**Goal of the exercise**
From the entries below, copy out every line with "subsubsection" in it.

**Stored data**
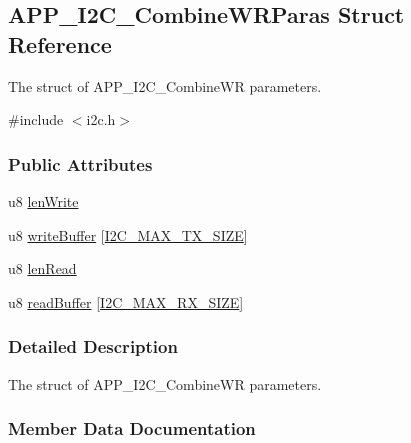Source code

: \hypertarget{struct_a_p_p___i2_c___combine_w_r_paras}{}\subsection{A\+P\+P\+\_\+\+I2\+C\+\_\+\+Combine\+W\+R\+Paras Struct Reference}
\label{struct_a_p_p___i2_c___combine_w_r_paras}


The struct of A\+P\+P\+\_\+\+I2\+C\+\_\+\+Combine\+WR parameters.  




{\ttfamily \#include $<$i2c.\+h$>$}

\subsubsection*{Public Attributes}
\begin{DoxyCompactItemize}
\item 
u8 \hyperlink{struct_a_p_p___i2_c___combine_w_r_paras_ac2f77c738ca7a2f41654d19f3acd95c3}{len\+Write}
\item 
u8 \hyperlink{struct_a_p_p___i2_c___combine_w_r_paras_a016f5b3f5ca9cdc868d40e627c48bb7b}{write\+Buffer} \mbox{[}\hyperlink{group___i2_c___m_a_x___s_i_z_e___d_e_f_ga7f177b43ed9acb3a242d59bb0634d472}{I2\+C\+\_\+\+M\+A\+X\+\_\+\+T\+X\+\_\+\+S\+I\+ZE}\mbox{]}
\item 
u8 \hyperlink{struct_a_p_p___i2_c___combine_w_r_paras_a7e88ca41c78d7d5cbb418c54c324ca3c}{len\+Read}
\item 
u8 \hyperlink{struct_a_p_p___i2_c___combine_w_r_paras_a776fa5eb024d92048f721aab001a01a9}{read\+Buffer} \mbox{[}\hyperlink{group___i2_c___m_a_x___s_i_z_e___d_e_f_gad2b555d7882359c024c831c844d28f69}{I2\+C\+\_\+\+M\+A\+X\+\_\+\+R\+X\+\_\+\+S\+I\+ZE}\mbox{]}
\end{DoxyCompactItemize}


\subsubsection{Detailed Description}
The struct of A\+P\+P\+\_\+\+I2\+C\+\_\+\+Combine\+WR parameters. 

\subsubsection{Member Data Documentation}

**Output for this task**
\subsubsection*{Public Attributes}
\subsubsection{Detailed Description}
\subsubsection{Member Data Documentation}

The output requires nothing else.